Il souleva cependant ma chemise de nuit, et plaqua de nouveau
son membre contre moi. Celui-ci était incroyablement
chaud. Il avait mis sa jambe entre les miennes, et continuait
de se frotter contre mon ventre. J'étais un peu interdite,
ne sachant que faire. Il m'inonda très vite de tout
son plaisir. J'étais pleine de son sperme. Cette fois,
il resta contre moi, et s'endormit presque de suite.
J'avais honte de ce qu'il m'avait fait, j'avais peur de ce
que pourraient en dire les gens qui viendraient à l'apprendre,
mais je me rendis compte que cela me faisait du bien de le
sentir dormir contre moi, et je me laissais même aller
à lui caresser la tête.
J'eus cette fois du mal à me rendormir. Et lorsque
j'y arrivais, j'eus l'impression qu'il me réveilla
de suite. Cette fois, il avait posé ma main sur son
sexe, et m'obligeait à le caresser. Je me laissais
faire. Lorsque je sentis son outil se tendre, prêt à
éjaculer, je cessais immédiatement toute caresse.
Il essaya de me contraindre à nouveau, mais je me montrais
ferme cette fois. Je ne repris mon ouvrage consciencieusement,
que lorsque sa vague de plaisir eut un peu refluée.
Je me surpris à lui dire :
- Laisse-toi faire, c'est meilleur lorsque cela dure.
Ce petit jeu dura un moment. J'avais vraiment envie de lui
donner du plaisir. J'allais même jusqu'à le découvrir,
pour pouvoir admirer sa virilité. Je brandissais cette
verge qui me paraissait énorme verticalement. Je voyais
ce gland violacé qui était gonflé à
l'extrême. Je me rendis compte que le fait de me voir
faire l'excitait au plus au point. Aussi, je me redressais,
et m'assis au niveau de ses genoux pour qu'il profite de ma
vue. J'étais obligé à présent
de le caresser très lentement tant il était
près du plaisir et son membre était sensible.

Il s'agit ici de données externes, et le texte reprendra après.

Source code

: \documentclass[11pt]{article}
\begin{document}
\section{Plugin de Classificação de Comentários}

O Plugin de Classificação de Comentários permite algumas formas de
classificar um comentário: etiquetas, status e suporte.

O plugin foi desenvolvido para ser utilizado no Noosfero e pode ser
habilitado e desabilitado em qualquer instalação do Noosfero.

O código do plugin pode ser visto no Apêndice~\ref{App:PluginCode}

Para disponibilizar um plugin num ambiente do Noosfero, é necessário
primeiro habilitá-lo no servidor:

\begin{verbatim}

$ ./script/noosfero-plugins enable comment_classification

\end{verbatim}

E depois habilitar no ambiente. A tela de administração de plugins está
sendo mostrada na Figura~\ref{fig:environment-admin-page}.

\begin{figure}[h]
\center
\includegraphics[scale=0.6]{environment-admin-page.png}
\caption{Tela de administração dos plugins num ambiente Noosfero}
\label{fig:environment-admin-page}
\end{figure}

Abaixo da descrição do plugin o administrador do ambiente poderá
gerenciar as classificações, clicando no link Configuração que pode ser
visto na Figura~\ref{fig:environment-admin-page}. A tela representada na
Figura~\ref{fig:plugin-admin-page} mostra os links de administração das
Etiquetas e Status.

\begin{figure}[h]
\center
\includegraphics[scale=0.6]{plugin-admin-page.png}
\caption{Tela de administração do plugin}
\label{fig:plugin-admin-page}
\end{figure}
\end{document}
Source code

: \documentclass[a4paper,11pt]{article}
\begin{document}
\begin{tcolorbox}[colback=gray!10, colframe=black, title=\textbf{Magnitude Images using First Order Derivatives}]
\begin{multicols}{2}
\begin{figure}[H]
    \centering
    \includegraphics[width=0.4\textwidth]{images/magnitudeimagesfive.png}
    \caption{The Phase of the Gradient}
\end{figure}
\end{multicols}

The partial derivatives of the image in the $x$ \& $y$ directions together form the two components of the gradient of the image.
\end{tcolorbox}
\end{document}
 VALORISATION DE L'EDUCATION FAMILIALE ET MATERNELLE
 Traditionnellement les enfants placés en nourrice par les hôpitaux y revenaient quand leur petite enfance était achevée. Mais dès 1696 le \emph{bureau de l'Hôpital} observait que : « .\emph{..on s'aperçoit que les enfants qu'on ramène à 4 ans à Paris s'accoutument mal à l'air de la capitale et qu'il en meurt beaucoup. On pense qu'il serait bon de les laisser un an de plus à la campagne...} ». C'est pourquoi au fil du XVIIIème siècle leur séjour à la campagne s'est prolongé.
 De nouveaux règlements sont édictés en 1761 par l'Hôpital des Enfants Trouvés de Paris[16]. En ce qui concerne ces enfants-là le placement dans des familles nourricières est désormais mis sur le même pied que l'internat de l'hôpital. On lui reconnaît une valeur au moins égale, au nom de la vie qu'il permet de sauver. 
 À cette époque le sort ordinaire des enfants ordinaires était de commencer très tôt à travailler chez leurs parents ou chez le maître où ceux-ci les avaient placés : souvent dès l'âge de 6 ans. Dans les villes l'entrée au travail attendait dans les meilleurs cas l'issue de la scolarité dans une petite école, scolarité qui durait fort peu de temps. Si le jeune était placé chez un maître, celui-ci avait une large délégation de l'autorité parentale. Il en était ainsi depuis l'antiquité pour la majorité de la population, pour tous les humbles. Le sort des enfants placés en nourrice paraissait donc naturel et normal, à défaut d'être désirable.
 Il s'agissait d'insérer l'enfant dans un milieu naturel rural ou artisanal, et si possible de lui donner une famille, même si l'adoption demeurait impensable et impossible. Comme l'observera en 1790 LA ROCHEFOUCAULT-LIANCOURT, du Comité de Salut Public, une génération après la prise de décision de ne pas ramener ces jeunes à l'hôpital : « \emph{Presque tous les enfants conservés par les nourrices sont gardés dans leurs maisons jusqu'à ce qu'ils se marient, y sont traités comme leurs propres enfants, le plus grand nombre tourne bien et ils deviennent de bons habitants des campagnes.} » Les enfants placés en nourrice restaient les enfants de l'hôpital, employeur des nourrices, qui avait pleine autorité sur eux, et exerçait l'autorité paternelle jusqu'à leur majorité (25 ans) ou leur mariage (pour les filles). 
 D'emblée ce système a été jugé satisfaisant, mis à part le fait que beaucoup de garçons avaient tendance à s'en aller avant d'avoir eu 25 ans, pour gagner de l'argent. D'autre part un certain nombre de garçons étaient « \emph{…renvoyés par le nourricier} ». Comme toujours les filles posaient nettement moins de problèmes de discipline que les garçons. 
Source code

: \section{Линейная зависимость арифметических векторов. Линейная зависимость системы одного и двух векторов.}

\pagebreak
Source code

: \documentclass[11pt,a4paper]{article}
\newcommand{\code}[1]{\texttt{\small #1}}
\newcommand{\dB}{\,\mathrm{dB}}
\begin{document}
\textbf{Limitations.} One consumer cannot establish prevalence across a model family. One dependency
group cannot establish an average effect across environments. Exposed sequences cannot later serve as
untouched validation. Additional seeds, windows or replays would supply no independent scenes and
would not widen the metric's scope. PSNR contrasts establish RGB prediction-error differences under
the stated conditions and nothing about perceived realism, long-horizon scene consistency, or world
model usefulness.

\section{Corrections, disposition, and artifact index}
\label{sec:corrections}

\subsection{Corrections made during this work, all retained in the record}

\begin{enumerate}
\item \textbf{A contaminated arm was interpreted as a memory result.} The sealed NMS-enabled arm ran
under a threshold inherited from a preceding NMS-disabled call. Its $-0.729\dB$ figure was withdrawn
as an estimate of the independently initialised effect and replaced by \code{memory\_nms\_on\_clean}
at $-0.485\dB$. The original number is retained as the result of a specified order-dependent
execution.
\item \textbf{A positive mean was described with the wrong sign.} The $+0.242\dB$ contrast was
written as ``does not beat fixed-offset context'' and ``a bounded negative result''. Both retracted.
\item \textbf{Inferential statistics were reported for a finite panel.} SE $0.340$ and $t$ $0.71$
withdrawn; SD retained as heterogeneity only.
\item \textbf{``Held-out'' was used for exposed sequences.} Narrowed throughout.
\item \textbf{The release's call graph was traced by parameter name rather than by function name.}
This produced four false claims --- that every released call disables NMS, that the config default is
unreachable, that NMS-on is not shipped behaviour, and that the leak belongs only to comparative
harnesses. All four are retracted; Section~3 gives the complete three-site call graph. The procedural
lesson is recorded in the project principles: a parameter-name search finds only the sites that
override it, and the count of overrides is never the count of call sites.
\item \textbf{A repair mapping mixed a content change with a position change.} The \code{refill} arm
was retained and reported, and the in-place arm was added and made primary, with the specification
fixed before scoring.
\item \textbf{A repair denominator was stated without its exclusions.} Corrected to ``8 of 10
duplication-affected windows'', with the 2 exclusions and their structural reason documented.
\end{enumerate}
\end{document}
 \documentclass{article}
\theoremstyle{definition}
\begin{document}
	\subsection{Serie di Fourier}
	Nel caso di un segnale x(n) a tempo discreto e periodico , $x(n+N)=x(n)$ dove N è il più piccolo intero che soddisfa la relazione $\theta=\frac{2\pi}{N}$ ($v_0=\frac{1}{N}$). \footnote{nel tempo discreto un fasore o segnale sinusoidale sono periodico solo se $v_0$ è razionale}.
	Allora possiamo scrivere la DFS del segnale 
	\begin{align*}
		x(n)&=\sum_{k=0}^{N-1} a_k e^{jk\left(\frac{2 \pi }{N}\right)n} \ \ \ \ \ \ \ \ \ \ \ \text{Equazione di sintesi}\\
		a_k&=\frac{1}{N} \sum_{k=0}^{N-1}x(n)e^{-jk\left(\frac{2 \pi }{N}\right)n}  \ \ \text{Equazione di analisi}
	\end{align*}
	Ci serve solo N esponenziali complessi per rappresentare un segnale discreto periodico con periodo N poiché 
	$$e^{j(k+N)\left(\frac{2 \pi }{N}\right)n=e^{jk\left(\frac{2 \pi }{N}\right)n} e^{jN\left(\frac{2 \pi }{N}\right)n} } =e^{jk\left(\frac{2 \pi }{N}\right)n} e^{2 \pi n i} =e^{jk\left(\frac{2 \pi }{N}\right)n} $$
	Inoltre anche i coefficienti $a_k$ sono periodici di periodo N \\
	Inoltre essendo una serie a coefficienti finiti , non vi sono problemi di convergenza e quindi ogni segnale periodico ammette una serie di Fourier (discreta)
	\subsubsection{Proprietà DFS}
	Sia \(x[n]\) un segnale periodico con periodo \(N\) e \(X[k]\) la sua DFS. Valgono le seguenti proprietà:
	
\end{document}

- Préviens-moi quand tu vas jouir que je n'en mette
pas partout
Une fois de plus, je m'impressionnais par ce vice. Je ne m'étais
jamais laissé allée à ce genre de choses,
mais j'avais très envie de le satisfaire.

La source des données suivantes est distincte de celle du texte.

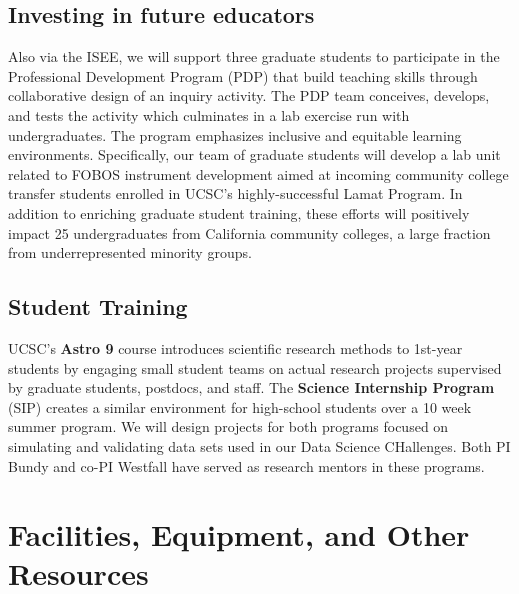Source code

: \documentclass[oneside,11pt]{amsart}
\begin{document}
\subsection{Investing in future educators} Also via the ISEE, we will
support three graduate students to participate in the Professional
Development Program (PDP) that build teaching skills through
collaborative design of an inquiry activity.  The PDP team conceives,
develops, and tests the activity which culminates in a lab exercise
run with undergraduates. The program
emphasizes inclusive and equitable learning environments.  Specifically, our team of graduate
students will develop a lab unit related to FOBOS instrument development aimed at
incoming community college transfer students enrolled in UCSC's
highly-successful Lamat Program.  In addition to enriching graduate
student training, these efforts will positively impact 25
undergraduates from California community colleges, a large fraction
from underrepresented minority groups.

\subsection{Student Training} UCSC's {\bf Astro 9} course introduces scientific research methods to 1st-year students
by engaging small student teams on actual research projects supervised by graduate students,
postdocs, and staff.  The {\bf Science Internship Program} (SIP) creates a similar environment for high-school students
 over a 10 week summer program.  We will design projects for both programs focused on simulating and
 validating data sets used in our Data Science CHallenges.  Both PI Bundy and co-PI Westfall have
 served as research mentors in these programs.

\newpage

\setcounter{page}{1}



\newpage

\setcounter{page}{1}

\section{Facilities, Equipment, and Other Resources}
\end{document}
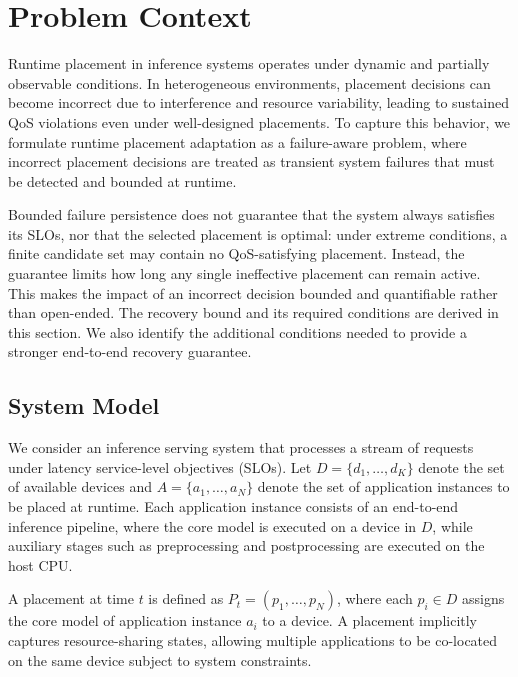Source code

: \documentclass[conference]{IEEEtran}
\begin{document}
\section{Problem Context}
\label{problem_context}

Runtime placement in inference systems operates under dynamic and partially observable conditions.
In heterogeneous environments, placement decisions can become incorrect due to interference and resource variability, leading to sustained QoS violations even under well-designed placements.
%
To capture this behavior, we formulate runtime placement adaptation as a failure-aware problem, where incorrect placement decisions are treated as transient system failures that must be detected and bounded at runtime.

Bounded failure persistence does not guarantee that the system always satisfies its SLOs, nor that the selected placement is optimal: under extreme conditions, a finite candidate set may contain no QoS-satisfying placement.
Instead, the guarantee limits how long any single ineffective placement can remain active. This makes the impact of an incorrect decision bounded and quantifiable rather than open-ended.
The recovery bound and its required conditions are derived in this section. We also identify the additional conditions needed to provide a stronger end-to-end recovery guarantee.



\subsection{System Model}

We consider an inference serving system that processes a stream of requests under latency service-level objectives (SLOs). 
Let $D = \{d_1, \dots, d_K\}$ denote the set of available devices and $A = \{a_1, \dots, a_N\}$ denote the set of application instances to be placed at runtime.
Each application instance consists of an end-to-end inference pipeline, where the core model is executed on a device in $D$, while auxiliary stages such as preprocessing and postprocessing are executed on the host CPU.

A placement at time $t$ is defined as $P_t = (p_1, \dots, p_N)$, where each $p_i \in D$ assigns the core model of application instance $a_i$ to a device. A placement implicitly captures resource-sharing states, allowing multiple applications to be co-located on the same device subject to system constraints.
\end{document}

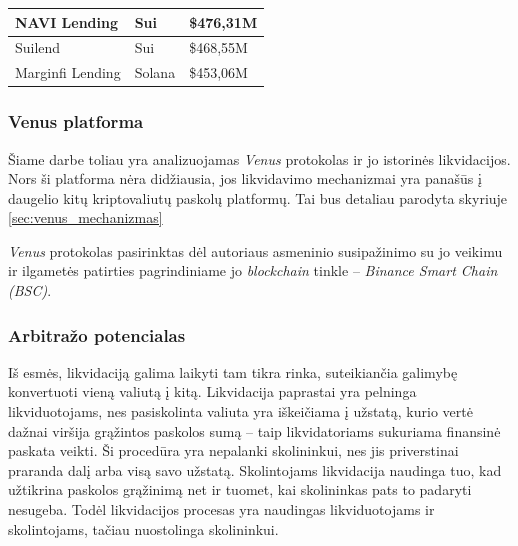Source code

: \documentclass[]{VUMIFTemplateClass}
\begin{document}
\begin{table}[H]
\begin{tabular}{|l|p{7cm}|p{5cm}|}
  NAVI Lending              & Sui                                                                                   & \$476,31M \\ \hline
  Suilend                   & Sui                                                                                   & \$468,55M \\ \hline
  Marginfi Lending          & Solana                                                                                & \$453,06M \\ \hline
  \end{tabular}
  \label{tab:sample_table}
\end{table}

\subsubsection{Venus platforma}


Šiame darbe toliau yra analizuojamas \textit{Venus} protokolas ir jo istorinės likvidacijos. Nors ši platforma nėra didžiausia, jos likvidavimo mechanizmai yra panašūs į daugelio kitų kriptovaliutų paskolų platformų. Tai bus detaliau parodyta skyriuje \ref{sec:venus_mechanizmas}

\textit{Venus} protokolas pasirinktas dėl autoriaus asmeninio susipažinimo su jo veikimu ir ilgametės patirties pagrindiniame jo \textit{blockchain} tinkle – \textit{Binance Smart Chain (BSC)}.

\subsubsection{Arbitražo potencialas}
Iš esmės, likvidaciją galima laikyti tam tikra rinka, suteikiančia galimybę konvertuoti vieną valiutą į kitą. Likvidacija paprastai yra pelninga likviduotojams, nes pasiskolinta valiuta yra iškeičiama į užstatą, kurio vertė dažnai viršija grąžintos paskolos sumą – taip likvidatoriams sukuriama finansinė paskata veikti. Ši procedūra yra nepalanki skolininkui, nes jis priverstinai praranda dalį arba visą savo užstatą. Skolintojams likvidacija naudinga tuo, kad užtikrina paskolos grąžinimą net ir tuomet, kai skolininkas pats to padaryti nesugeba. Todėl likvidacijos procesas yra naudingas likviduotojams ir skolintojams, tačiau nuostolinga skolininkui.
\end{document}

Soudain, fasciné que j'étais par ce gland, je
l'englobais dans ma bouche. Je n'avais jamais aimé
faire cela, mais voir ce petit chéri exploser de plaisir
me donnait des idées un peu honteuses. Et en plus,
j'avais pris soin de ne pas le quitter des yeux. Lui aussi
dressa sa tête pour bien me voir. Pendant toute son
éjaculation, je continuais à le caresser, à
l'aspirer également. En même temps que j'avalais
sa semence, je pris même soin de pousser quelques gémissements
de plaisir. Ce n'était pas vraiment du plaisir, mais
je sentis qu'il apprécia. Je fus surprise par la quantité
de sperme qu'il me fit avaler. Mon mari n'était pas
aussi productif me semblait-il.
Ce fut un mois délicieux. Nous n'abordions jamais le
sujet, il me respectait totalement en dehors du lit, et dans
le lit, il n'essaya jamais de me toucher. Par contre, il n'hésitait
jamais à me réveiller à n'importe quelle
heure de la nuit.
Depuis, il s'est bien sûr marié. Même s'il
m'a souvent traité de salope quand je m'occupais de
lui, je sens bien à ses yeux, lorsque nous nous voyons
qu'il m'aime bien et qu'il me respecte.